Money, Money! is a better comedy, second only to The Mask and the Face. Count Gerardo, back from the United States without an American fortune, confides to his friend Scaramanzia, who is accompanying him, that he is thinking of suicide. Scaramanzia is able to make people believe the count is a millionaire and, by means of clever trickery, makes a real fortune for him. Thus, appearance becomes reality.
Scaramanzia
Chiarelli wrote in other dramatic modes, from farcical to symbolic. Perhaps reminded of past success, he entitled a one-act play Scaramanzia, but the former trickster is now a pathetic hunchback who secretly and hopelessly writes love letters to beautiful Nuccia, signing them with the name of her handsome fiancé. She does not know that her beloved is in jail—he has told her that he is at the university. The ugly hunchback, who cannot bear to see Nuccia ruin her life for a criminal, kills him when he comes out of jail, then writes her a farewell letter, signing it, as he has signed the others, with her lover’s name.
Essere
Chiarelli’s last play, Essere, seems vaguely and strangely to recall Pirandello’s Sei personaggi in cerca d’autore (pr., pb. 1921; Six Characters in Search of an Author, 1922). Six travelers at a station are eager and anxious to take a train for the capital; they are not human beings but ghostlike creatures—instincts, subconscious impulses—and they want to live. The stationmaster is the father of them all. Trains pass in vain—they cannot embark. Only a foolish common man was once able to escape. When he now comes back and tells the other six he is disillusioned by the experience of his life, they nevertheless retain their desire “to be.”
Bibliography
Berghaus, Günter. Italian Futurist Theatre, 1909-1944. Oxford, England: Clarendon Press, 1998. A look at Italian theater during the time in which Chiarelli was active. Bibliography and index.

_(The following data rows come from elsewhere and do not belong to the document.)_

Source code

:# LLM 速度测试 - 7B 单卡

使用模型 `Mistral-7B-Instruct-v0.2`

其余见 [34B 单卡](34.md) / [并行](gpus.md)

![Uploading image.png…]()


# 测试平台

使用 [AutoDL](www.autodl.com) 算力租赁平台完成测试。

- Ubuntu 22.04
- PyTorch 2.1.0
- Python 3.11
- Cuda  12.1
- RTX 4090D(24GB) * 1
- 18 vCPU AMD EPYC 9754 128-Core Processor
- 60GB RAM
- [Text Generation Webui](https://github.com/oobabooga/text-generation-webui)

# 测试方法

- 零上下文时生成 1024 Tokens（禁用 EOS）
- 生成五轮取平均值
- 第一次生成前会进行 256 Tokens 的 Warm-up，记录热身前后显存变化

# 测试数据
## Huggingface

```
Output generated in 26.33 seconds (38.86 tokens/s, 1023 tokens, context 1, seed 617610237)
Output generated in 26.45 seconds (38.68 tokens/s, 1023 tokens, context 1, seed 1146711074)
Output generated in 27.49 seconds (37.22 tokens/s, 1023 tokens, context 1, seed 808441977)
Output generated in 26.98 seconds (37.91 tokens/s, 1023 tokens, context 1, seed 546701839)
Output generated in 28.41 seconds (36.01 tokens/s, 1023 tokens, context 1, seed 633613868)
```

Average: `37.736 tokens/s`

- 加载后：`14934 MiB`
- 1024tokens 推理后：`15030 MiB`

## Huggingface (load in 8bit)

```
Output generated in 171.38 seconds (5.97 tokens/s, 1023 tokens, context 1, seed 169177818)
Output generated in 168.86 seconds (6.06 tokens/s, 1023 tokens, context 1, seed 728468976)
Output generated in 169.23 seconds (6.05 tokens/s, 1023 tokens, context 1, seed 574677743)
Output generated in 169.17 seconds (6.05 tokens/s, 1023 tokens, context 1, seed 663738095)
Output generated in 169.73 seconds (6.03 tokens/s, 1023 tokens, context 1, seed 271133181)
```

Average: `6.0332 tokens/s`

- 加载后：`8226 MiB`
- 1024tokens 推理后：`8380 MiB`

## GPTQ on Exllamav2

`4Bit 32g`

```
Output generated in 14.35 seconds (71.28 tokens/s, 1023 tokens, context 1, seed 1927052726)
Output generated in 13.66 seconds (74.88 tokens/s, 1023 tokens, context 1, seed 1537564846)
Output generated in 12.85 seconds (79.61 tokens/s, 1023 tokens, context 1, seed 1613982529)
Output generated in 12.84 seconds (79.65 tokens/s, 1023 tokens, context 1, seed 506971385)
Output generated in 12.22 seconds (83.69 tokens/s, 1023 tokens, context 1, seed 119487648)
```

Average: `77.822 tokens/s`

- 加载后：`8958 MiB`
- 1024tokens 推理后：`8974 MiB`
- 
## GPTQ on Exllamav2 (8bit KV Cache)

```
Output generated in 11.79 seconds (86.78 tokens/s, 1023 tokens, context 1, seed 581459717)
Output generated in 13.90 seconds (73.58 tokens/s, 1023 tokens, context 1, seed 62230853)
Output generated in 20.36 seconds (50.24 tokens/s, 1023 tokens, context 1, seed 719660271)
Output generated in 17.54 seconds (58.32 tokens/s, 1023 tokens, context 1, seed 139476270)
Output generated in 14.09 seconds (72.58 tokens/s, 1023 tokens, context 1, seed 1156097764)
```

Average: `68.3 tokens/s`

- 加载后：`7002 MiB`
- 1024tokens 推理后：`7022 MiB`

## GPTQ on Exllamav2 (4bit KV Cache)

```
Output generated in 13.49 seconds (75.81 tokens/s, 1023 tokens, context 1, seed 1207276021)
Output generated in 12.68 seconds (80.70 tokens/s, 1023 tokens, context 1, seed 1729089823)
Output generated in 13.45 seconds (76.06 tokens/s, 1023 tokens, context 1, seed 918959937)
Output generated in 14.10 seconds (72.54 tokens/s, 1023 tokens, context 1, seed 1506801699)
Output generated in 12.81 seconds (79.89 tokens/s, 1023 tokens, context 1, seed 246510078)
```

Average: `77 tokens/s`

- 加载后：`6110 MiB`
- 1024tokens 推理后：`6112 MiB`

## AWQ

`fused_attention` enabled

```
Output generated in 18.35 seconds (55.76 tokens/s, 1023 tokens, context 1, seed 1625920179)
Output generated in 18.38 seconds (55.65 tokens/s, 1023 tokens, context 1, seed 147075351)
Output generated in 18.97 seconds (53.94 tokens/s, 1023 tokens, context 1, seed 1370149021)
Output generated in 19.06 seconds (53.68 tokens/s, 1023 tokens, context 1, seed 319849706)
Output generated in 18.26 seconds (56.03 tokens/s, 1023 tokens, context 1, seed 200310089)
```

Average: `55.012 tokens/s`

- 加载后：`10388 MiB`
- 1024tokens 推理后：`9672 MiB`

Vena, Michael. Italian Grotesque Theater. Cranbury, N.J.: Associated University Presses, 2001. Contains an introduction to and translation of Chiarelli’s The Mask and the Face, along with two other plays from the Italian grotesque theater. Bibliography and index.
Vena, Michael. “Luigi Chiarelli (1880-1947): Profile of a Playwright.” Connecticut Review 7 (1974): 59-63. A concise presentation of Chiarelli’s life and works.